I was too optimistic in my comments last month when I hoped that placing some large logs along Cannon Hill Lane would prevent Travellers from returning there with their cars and caravans. As residents will know, they did come back twice, and again had to be removed.  It is a pity that the responsible Council officers did not do what many residents and Councillors asked them to do in the first place, which was to block off all possible means of vehicular access by putting logs right along the edge of the Common where it fronts Cannon Hill Lane.
It is very possible that the Travellers might in future seek also to gain access from Parkway. This may have to be prevented by placing some kind of discrete small wooden barriers here too. This would be a great pity visually, but would be better than the alternative.  Residents should be fully consulted on this, before any are installed.
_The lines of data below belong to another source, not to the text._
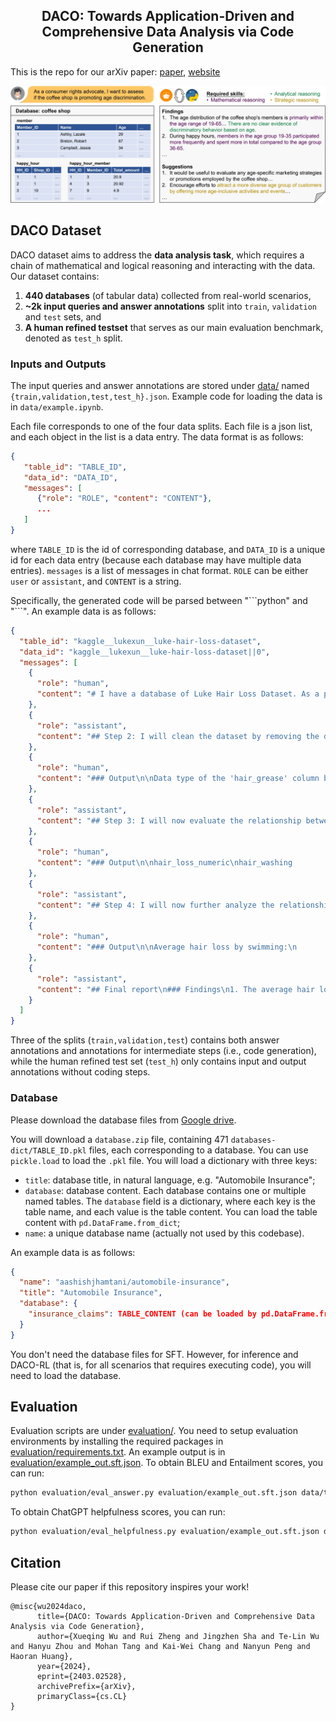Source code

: <h2 align="center">DACO: Towards Application-Driven and Comprehensive Data Analysis via Code Generation</h2>

This is the repo for our arXiv paper: [paper](https://arxiv.org/abs/2403.02528), [website](https://shirley-wu.github.io/daco/index.html)

![Overview](docs/static/images/task_overview_4.jpg)

## DACO Dataset

DACO dataset aims to address the **data analysis task**, which requires a chain of mathematical and logical reasoning and interacting with the data. Our dataset contains:
1. **440 databases** (of tabular data) collected from real-world scenarios,
2. **~2k input queries and answer annotations** split into `train`, `validation` and `test` sets, and
3. **A human refined testset** that serves as our main evaluation benchmark, denoted as `test_h` split.

### Inputs and Outputs

The input queries and answer annotations are stored under [data/](data/) named `{train,validation,test,test_h}.json`. Example code for loading the data is in `data/example.ipynb`.

Each file corresponds to one of the four data splits. Each file is a json list, and each object in the list is a data entry. The data format is as follows:
```json
{
   "table_id": "TABLE_ID",
   "data_id": "DATA_ID",
   "messages": [
      {"role": "ROLE", "content": "CONTENT"},
      ...
   ]
}
```
where `TABLE_ID` is the id of corresponding database, and `DATA_ID` is a unique id for each data entry (because each database may have multiple data entries). `messages` is a list of messages in chat format. `ROLE` can be either `user` or `assistant`, and `CONTENT` is a string.

Specifically, the generated code will be parsed between "\`\`\`python" and "\`\`\`". An example data is as follows:

```json
{
  "table_id": "kaggle__lukexun__luke-hair-loss-dataset",
  "data_id": "kaggle__lukexun__luke-hair-loss-dataset||0",
  "messages": [
    {
      "role": "human",
      "content": "# I have a database of Luke Hair Loss Dataset. As a personal care product retailer, I want to evaluate the relationship between hair washing habits and hair loss to recommend suitable products to customers.\n\nLuke Hair Loss Dataset\n\nLuke_hair_loss_documentation\n396 rows x 12 columns\n1. date  | object | 1/01/2021 | 2/01/2021 | 3/01/2021 | 4/01/2021 | 5/01/2021\n2. hair_loss | object | Few | Few | Medium | Few | Few\n3. stay_up_late | int64 | 2 | 0 | 3 | 2 | 2\n4. pressure_level | object | Low | Low | Low | Low | Low\n5. coffee_consumed | int64 | 0 | 0 | 1 | 0 | 0\n6. brain_working_duration | int64 | 1 | 3 | 0 | 1 | 1\n7. stress_level | object | Low | Low | Low | Low | Low\n8. shampoo_brand | object | Pantene | Pantene | Pantene | Pantene | Pantene\n9. swimming | object | No | No | Yes | No | No\n10. hair_washing | object | Y | N | Y | N | Y\n11. hair_grease | float64 | 3.0 | 1.0 | 2.0 | 3.0 | 1.0\n12. libido | int64 | 1 | 1 | 2 | 3 | 2\n"
    },
    {
      "role": "assistant",
      "content": "## Step 2: I will clean the dataset by removing the dollar sign in the 'hair_grease' column and convert it to a numerical data type.\n```python\n# Check the datatype of the hair_grease column\nprint(\"Data type of the 'hair_grease' column before cleaning:\", db[\"Luke_hair_loss_documentation\"][\"hair_grease\"].dtype)\n\n# Clean the dataset\ndb[\"Luke_hair_loss_documentation\"][\"hair_grease\"] = db[\"Luke_hair_loss_documentation\"][\"hair_grease\"].apply(lambda x: float(str(x).replace(\"$\", \"\")))\n\n# Display the cleaned dataset first 5 rows\nprint(\"Data type of the 'hair_grease' column after cleaning:\", db[\"Luke_hair_loss_documentation\"][\"hair_grease\"].dtype)\nprint(db[\"Luke_hair_loss_documentation\"].head())\n```\n"
    },
    {
      "role": "human",
      "content": "### Output\n\nData type of the 'hair_grease' column before cleaning: float64\nData type of the 'hair_grease' column after cleaning: float64\n       date  hair_loss  stay_up_late pressure_level  coffee_consumed  \\\n0  1/01/2021       Few             2            Low                0   \n1  2/01/2021       Few             0            Low                0   \n2  3/01/2021    Medium             3            Low                1   \n3  4/01/2021       Few             2            Low                0   \n4  5/01/2021       Few             2            Low                0   \n\n   brain_working_duration stress_level shampoo_brand swimming hair_washing  \\\n0                       1          Low       Pantene       No            Y   \n1                       3          Low       Pantene       No            N   \n2                       0          Low       Pantene      Yes            Y   \n3                       1          Low       Pantene       No            N   \n4                       1          Low       Pantene       No            Y   \n\n   hair_grease  libido  \n0        $3.00       1  \n1        $1.00       1  \n2        $2.00       2  \n3        $3.00       3  \n4        $1.00       2\n"
    },
    {
      "role": "assistant",
      "content": "## Step 3: I will now evaluate the relationship between hair washing habits and hair loss by calculating the average hair loss for each hair washing habit (Yes/No).\n```python\n# Create a hair_loss_numeric column with numeric values that represent hair loss levels (Few: 1, Medium: 2, Many: 3)\ndb[\"Luke_hair_loss_documentation\"][\"hair_loss_numeric\"] = db[\"Luke_hair_loss_documentation\"][\"hair_loss\"].map({\"Few\": 1, \"Medium\": 2, \"Many\": 3})\n\n# Calculate average hair loss for each hair washing habit\naverage_hair_loss_by_habit = db[\"Luke_hair_loss_documentation\"].groupby(\"hair_washing\").agg({\"hair_loss_numeric\": np.mean})\n\n# Display the results\nprint(average_hair_loss_by_habit)\n```\n"
    },
    {
      "role": "human",
      "content": "### Output\n\nhair_loss_numeric\nhair_washing                   \nN                         $1.64\nY                         $1.70\n"
    },
    {
      "role": "assistant",
      "content": "## Step 4: I will now further analyze the relationship between hair loss and other factors like swimming, shampoo brand, and stress level.\n```python\n# Calculate average hair loss for each swimming situation\naverage_hair_loss_by_swimming = db[\"Luke_hair_loss_documentation\"].groupby(\"swimming\").agg({\"hair_loss_numeric\": np.mean})\n\n# Calculate average hair loss for each shampoo brand\naverage_hair_loss_by_shampoo = db[\"Luke_hair_loss_documentation\"].groupby(\"shampoo_brand\").agg({\"hair_loss_numeric\": np.mean})\n\n# Calculate average hair loss for each stress level\naverage_hair_loss_by_stress = db[\"Luke_hair_loss_documentation\"].groupby(\"stress_level\").agg({\"hair_loss_numeric\": np.mean})\n\n# Display the results\nprint(\"Average hair loss by swimming:\")\nprint(average_hair_loss_by_swimming)\nprint()\nprint(\"Average hair loss by shampoo brand:\")\nprint(average_hair_loss_by_shampoo)\nprint()\nprint(\"Average hair loss by stress level:\")\nprint(average_hair_loss_by_stress)\n```\n"
    },
    {
      "role": "human",
      "content": "### Output\n\nAverage hair loss by swimming:\n          hair_loss_numeric\nswimming                   \nNo                    $1.72\nYes                   $1.51\n\nAverage hair loss by shampoo brand:\n                 hair_loss_numeric\nshampoo_brand                     \nHair & Shoulder              $1.77\nPantene                      $1.46\n\nAverage hair loss by stress level:\n              hair_loss_numeric\nstress_level                   \nHigh                      $2.61\nLow                       $1.43\nMedium                    $1.69\nVery High                 $2.75\n"
    },
    {
      "role": "assistant",
      "content": "## Final report\n### Findings\n1. The average hair loss for individuals who wash their hair is slightly higher (1.70) than those who do not wash their hair (1.64).\n2. Swimming seems to have an effect on hair loss, with average hair loss being lower for individuals who swim (1.51) compared to those who do not swim (1.72).\n3. The choice of shampoo brand also impacts hair loss, with Pantene users having a lower average hair loss (1.46) than Hair & Shoulder users (1.77).\n4. Stress levels have a strong relationship with hair loss, where high and very high stress levels lead to significantly higher average hair loss (2.61 and 2.75, respectively) compared to low and medium stress levels (1.43 and 1.69, respectively).\n\n### Suggestions\n1. Promote Pantene shampoo in the store as it has a lower average hair loss rate than Hair & Shoulder shampoo.\n2. Make recommendations to customers that hair washing habits have little difference (small effect) on hair loss, but it is still essential to maintain good hair hygiene.\n3. Include swimming products (swimming caps, chlorine-removing shampoos) in the store, and suggest customers add swimming to their activities as it helps maintain healthy hair.\n4. To help customers with stress management, consider introducing stress relief products (e.g., essential oils, stress-relief balls) and promote their benefits in reducing hair loss."
    }
  ]
}
```

Three of the splits (`train,validation,test`) contains both answer annotations and annotations for intermediate steps (i.e., code generation), while the human refined test set (`test_h`) only contains input and output annotations without coding steps.

### Database

Please download the database files from [Google drive](https://drive.google.com/file/d/1dWpPCzXT4Sy2ih61dzl95KF_Suw64OdN/view?usp=sharing).

You will download a `database.zip` file, containing 471 `databases-dict/TABLE_ID.pkl` files, each corresponding to a database. You can use `pickle.load` to load the `.pkl` file. You will load a dictionary with three keys:
* `title`: database title, in natural language, e.g. "Automobile Insurance";
* `database`: database content. Each database contains one or multiple named tables. The `database` field is a dictionary, where each key is the table name, and each value is the table content. You can load the table content with `pd.DataFrame.from_dict`;
* `name`: a unique database name (actually not used by this codebase).

An example data is as follows:
```json
{
  "name": "aashishjhamtani/automobile-insurance",
  "title": "Automobile Insurance",
  "database": {
    "insurance_claims": TABLE_CONTENT (can be loaded by pd.DataFrame.from_dict)
  }
}
```

You don't need the database files for SFT. However, for inference and DACO-RL (that is, for all scenarios that requires executing code), you will need to load the database.

## Evaluation

Evaluation scripts are under [evaluation/](evaluation/). You need to setup evaluation environments by installing the required packages in [evaluation/requirements.txt](evaluation/requirements.txt). An example output is in [evaluation/example_out.sft.json](evaluation/example_out.sft.json). To obtain BLEU and Entailment scores, you can run:
```bash
python evaluation/eval_answer.py evaluation/example_out.sft.json data/test_h.json
```
To obtain ChatGPT helpfulness scores, you can run:
```bash
python evaluation/eval_helpfulness.py evaluation/example_out.sft.json data/test_h.json --api_key YOUR_API_KEY
```

## Citation
Please cite our paper if this repository inspires your work!

```
@misc{wu2024daco,
      title={DACO: Towards Application-Driven and Comprehensive Data Analysis via Code Generation}, 
      author={Xueqing Wu and Rui Zheng and Jingzhen Sha and Te-Lin Wu and Hanyu Zhou and Mohan Tang and Kai-Wei Chang and Nanyun Peng and Haoran Huang},
      year={2024},
      eprint={2403.02528},
      archivePrefix={arXiv},
      primaryClass={cs.CL}
}
```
Protection is also needed in the Joseph Hood Recreation Ground, where there is direct access by road from Martin Way.
The Evening Standard reported that London’s best performing high street is Raynes Park, where less than two per cent of the shops are currently unoccupied.   This is 10 per cent up on last year according to a survey that involved researchers visiting more than 500 smaller town high streets across Britain. This has bucked the trend for on line shopping and the low levels of consumer spending, which has decimated some local retail centres.
This success has not happened by accident, but is the result of a great deal of hard work, not least by members of this Association.  There have been a large number of meetings between members of local residents’ associations, and Councillors to work out with the Council a sensitive plan for the whole area. This needed to take into account how best to provide shops, cafes, and business premises that people really want and need.  A large part of the success story is due to the efforts made to remove the advertising hoardings, tidy up the railway embankment, and to provide better pedestrian access around the station.
What remains to be done is to improve the visual appearance of the Approach Road/Grand Drive side of the railway, and a key element of this will be to provide a viable stopping point for cars setting down and picking up rail passengers.  This is not physically possible on the Coombe Lane side.
Further improvements can be made by adjusting the parking controls, so that residents can park for up to 2 hours to use the shops and restaurants, while keeping out commuter traffic.  The Association has recently submitted our proposals to emphasise this, as part of the Council’s overall parking review.
I mentioned last week that Stephen Hammond MP has been appointed as a Minister in the Transport Department.  He is now responsible, among other things, for Road Safety. It may be of some general interest to note that two members of the Cabinet started off their political careers as members of Merton Council, representing areas in Wimbledon. Theresa May, who has been Home Secretary since the start of the coalition government, was formerly deputy leader of Merton, and Chris Grayling, the new Justice Secretary, was a Councillor in Dundonald Ward for some years.